Nel centro destra la candidatura a sindaco di Paolo Damilano è ormai  ufficiale. Si sta muovendo in città, partecipa a convegni, cerca di portare personaggi di rilievo nelle sue liste civiche d’appoggio. Corre insistente voce che l’ultima acquisizione di pregio, sia la dottoressa Giovanna Giordano Peretti, professionista già distintasi con le madamine a favore delle grandi comunicazioni e per mettere in risalto le potenzialità di Torino con il gruppo “Esageruma. Un sogno per Torino”

Vedremo. Potrebbe rappresentare la scelta azzeccata.

L’aria spira al momento a  favore di Damilano, ma, come per  Lo Russo,  il programma ufficiale ancora manca.

I giorni di settembre, ghettizzazione covid permettendo, saranno decisivi per l’incontro dei candidati con la città e per far parlare i fatti.

Ma cosa dovranno tenere presente i maggiori protagonisti della contesa elettorale, se intendono battersi per il Bene Comune?

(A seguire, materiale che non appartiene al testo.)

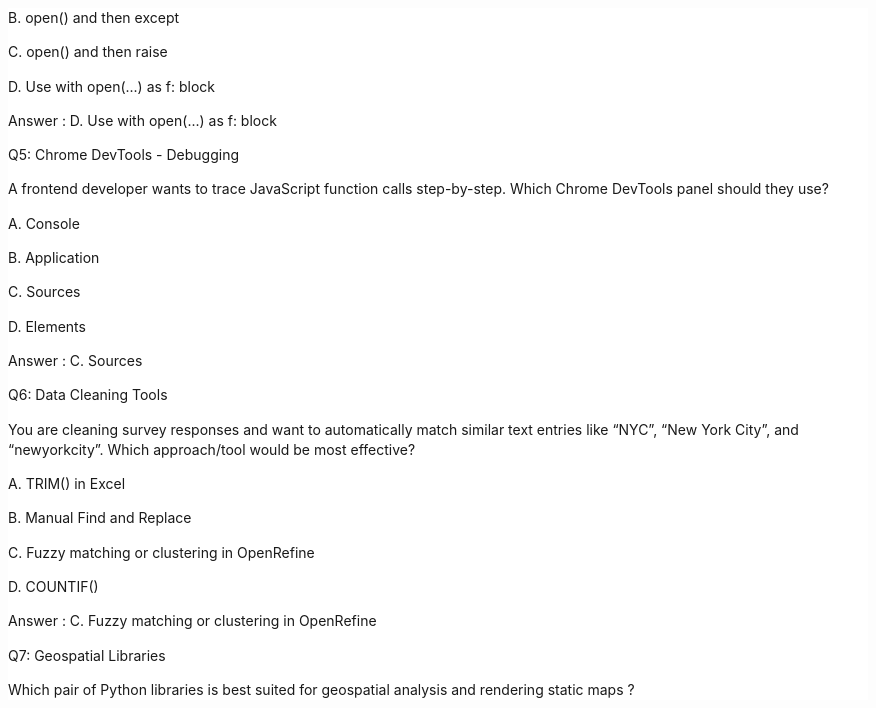 B.
open()
 and then
except

C.
open()
 and then
raise

D. Use
with open(...) as f:
 block

Answer
: D. Use
with open(...) as f:
 block

[](#p-617737-q5-chrome-devtools-debugging-7)
Q5: Chrome DevTools - Debugging

A frontend developer wants to trace JavaScript function calls step-by-step. Which
Chrome DevTools
 panel should they use?

A. Console

B. Application

C. Sources

D. Elements

Answer
: C. Sources

[](#p-617737-q6-data-cleaning-tools-8)
Q6: Data Cleaning Tools

You are cleaning survey responses and want to automatically match similar text entries like “NYC”, “New York City”, and “newyorkcity”. Which approach/tool would be most effective?

A.
TRIM()
 in Excel

B. Manual Find and Replace

C. Fuzzy matching or clustering in OpenRefine

D. COUNTIF()

Answer
: C. Fuzzy matching or clustering in OpenRefine

[](#p-617737-q7-geospatial-libraries-9)
Q7: Geospatial Libraries

Which pair of Python libraries is best suited for
geospatial analysis
 and
rendering static maps
?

La città  fiaccata dalla nefasta azione della giunta Appendino, le ripercussioni del Covid sulla nostra economia e le scelte sempre più anti torinesi di Stellantis, sta aspettando il cambiamento di passo.

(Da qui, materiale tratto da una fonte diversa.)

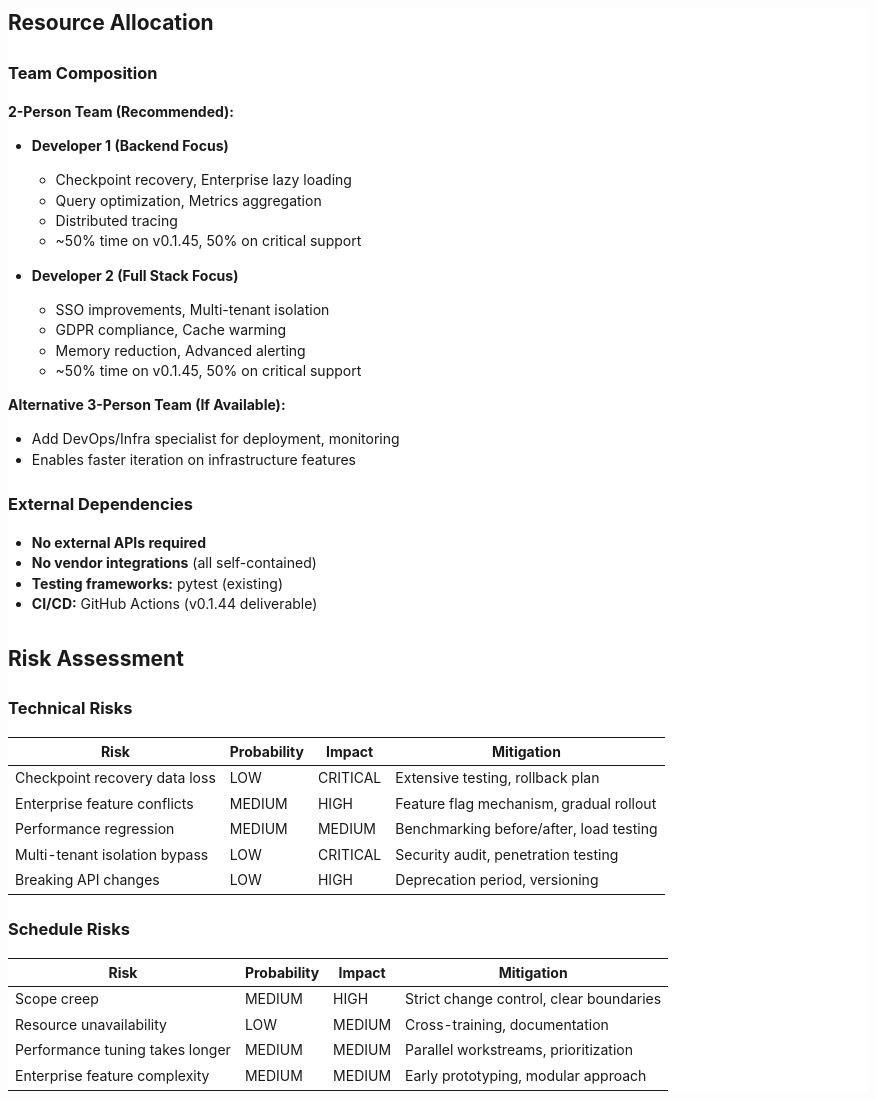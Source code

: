 ## Resource Allocation

### Team Composition

**2-Person Team (Recommended):**
- **Developer 1 (Backend Focus)**
  - Checkpoint recovery, Enterprise lazy loading
  - Query optimization, Metrics aggregation
  - Distributed tracing
  - ~50% time on v0.1.45, 50% on critical support

- **Developer 2 (Full Stack Focus)**
  - SSO improvements, Multi-tenant isolation
  - GDPR compliance, Cache warming
  - Memory reduction, Advanced alerting
  - ~50% time on v0.1.45, 50% on critical support

**Alternative 3-Person Team (If Available):**
- Add DevOps/Infra specialist for deployment, monitoring
- Enables faster iteration on infrastructure features

### External Dependencies

- **No external APIs required**
- **No vendor integrations** (all self-contained)
- **Testing frameworks:** pytest (existing)
- **CI/CD:** GitHub Actions (v0.1.44 deliverable)

## Risk Assessment

### Technical Risks

| Risk | Probability | Impact | Mitigation |
|------|-------------|--------|-----------|
| Checkpoint recovery data loss | LOW | CRITICAL | Extensive testing, rollback plan |
| Enterprise feature conflicts | MEDIUM | HIGH | Feature flag mechanism, gradual rollout |
| Performance regression | MEDIUM | MEDIUM | Benchmarking before/after, load testing |
| Multi-tenant isolation bypass | LOW | CRITICAL | Security audit, penetration testing |
| Breaking API changes | LOW | HIGH | Deprecation period, versioning |

### Schedule Risks

| Risk | Probability | Impact | Mitigation |
|------|-------------|--------|-----------|
| Scope creep | MEDIUM | HIGH | Strict change control, clear boundaries |
| Resource unavailability | LOW | MEDIUM | Cross-training, documentation |
| Performance tuning takes longer | MEDIUM | MEDIUM | Parallel workstreams, prioritization |
| Enterprise feature complexity | MEDIUM | MEDIUM | Early prototyping, modular approach |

Il ruolo  di Exor è inutile ripeterlo, persegue altre logiche lontane dal territorio e dal passato . Se non intervengono imposizioni legislative che lederebbero i principi della concorrenza e della libera imprenditoria c’è poco da fare.

Domani pomeriggio il presidente Cirio ed un codazzo di imprenditori e sindacalisti  saranno ricevuto dal presidente  Draghi per affrontare il caso Torino che inevitabilmente impatta sul futuro del Piemonte.

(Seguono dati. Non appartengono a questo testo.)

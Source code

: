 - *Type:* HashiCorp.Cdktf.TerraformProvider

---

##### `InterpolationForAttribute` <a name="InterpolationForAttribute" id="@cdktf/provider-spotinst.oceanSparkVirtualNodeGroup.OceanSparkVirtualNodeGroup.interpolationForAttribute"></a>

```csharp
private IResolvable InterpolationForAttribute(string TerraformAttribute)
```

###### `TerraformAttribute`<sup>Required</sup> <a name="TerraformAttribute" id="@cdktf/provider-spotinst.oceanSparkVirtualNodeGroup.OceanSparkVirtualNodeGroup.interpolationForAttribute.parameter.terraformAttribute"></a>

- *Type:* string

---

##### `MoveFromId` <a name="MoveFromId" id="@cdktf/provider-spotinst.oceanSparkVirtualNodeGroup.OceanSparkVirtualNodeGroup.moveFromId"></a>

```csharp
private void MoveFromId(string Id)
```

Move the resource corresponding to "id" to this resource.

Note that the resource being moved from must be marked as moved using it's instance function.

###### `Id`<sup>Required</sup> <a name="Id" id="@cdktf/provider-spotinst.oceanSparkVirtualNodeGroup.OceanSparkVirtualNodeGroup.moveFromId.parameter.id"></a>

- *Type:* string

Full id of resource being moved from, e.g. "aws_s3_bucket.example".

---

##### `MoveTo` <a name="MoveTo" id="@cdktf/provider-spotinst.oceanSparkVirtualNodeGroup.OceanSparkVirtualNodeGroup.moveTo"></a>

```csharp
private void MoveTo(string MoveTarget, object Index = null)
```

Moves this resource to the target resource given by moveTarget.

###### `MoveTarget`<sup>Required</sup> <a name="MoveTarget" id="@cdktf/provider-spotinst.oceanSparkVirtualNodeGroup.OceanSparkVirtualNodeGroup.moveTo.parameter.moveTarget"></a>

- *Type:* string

Se escludiamo la deleteria assegnazione di un ministero  o di un’astrusa Autority, l’unica concessione valida che potremo attenderci dal governo, potrebbe riguardare la leva fiscale in tutte le accezioni positive a favore di chi qui intraprende e crea occupazione stabile. Bene.

Ma se il territorio non è in grado di formulare e presentare proposte concrete e sostenibili, dove si potrà arrivare?

Alla solita aria fritta che poco o nulla produce, con contributi a pioggia sprecati con in passato.

Dopo l’annuncio governativo e di Stellantis sulla mancata produzione delle batterie per le auto elettriche a Mirafiori, non abbiamo ascoltato proposte operative o progetti fattivi degni di nota, se escludiamo i vomitevoli propositi green e  colpevolmente svolazzanti dal perdente Tresso e dei suoi compagni di merenda che hanno già dimostrato il peggio e l’inconcludenza, quando si sono occupati di pubbliche utilità.

Non c’è stato nessuno ipotetico candidato che, conoscendo  la realtà e stando con i piedi per terra abbia compreso che le incombenze burocratiche che le norme statali e le pratiche regionali e comunali pongono in capo ad un imprenditore che intenda intraprendere un’attività dal ”prato verde”, o un costruttore che intenda costruire un fabbricato  o ristrutturare l’esistente (come sta avvenendo con la ex stazione di Porta Susa) deve imbarcarsi in pratiche lunghe e costose. Quest’impatto scoraggia coloro che, con minor fatica ed ottimi risultati possono  insediarsi nei Paesi confinati o nelle regioni autonome. Ma i nostri piccoli politicanti si rendono conto cosa significa per l’economia il volano dell’edilizia? O i posti di lavoro creati da un’impresa manifatturiera e dall’indotto?

Se costoro conoscessero a fondo la macchina comunale, sarebbero in grado di ridisegnare ogni fase  indispensabile dell’iter burocratico, sollecitando  il governo per l’abbattimento di procedure antistoriche,  lunghe, costose, magari, per contrappeso, appesantendo penali e denunce  a carico di coloro che cerchino di trarre indebiti profitti.

Invece tutti tacciano e trionfa l’aria fritta.

Abbiamo fatto un esempio, ma il discorso e la casistica potrebbe ampliarsi. Ora più che mia la città esige concretezza. Le passerelle sono strumentali e per certi versi necessarie, ma senza il cogito non si procede. Intanto Torino affonda!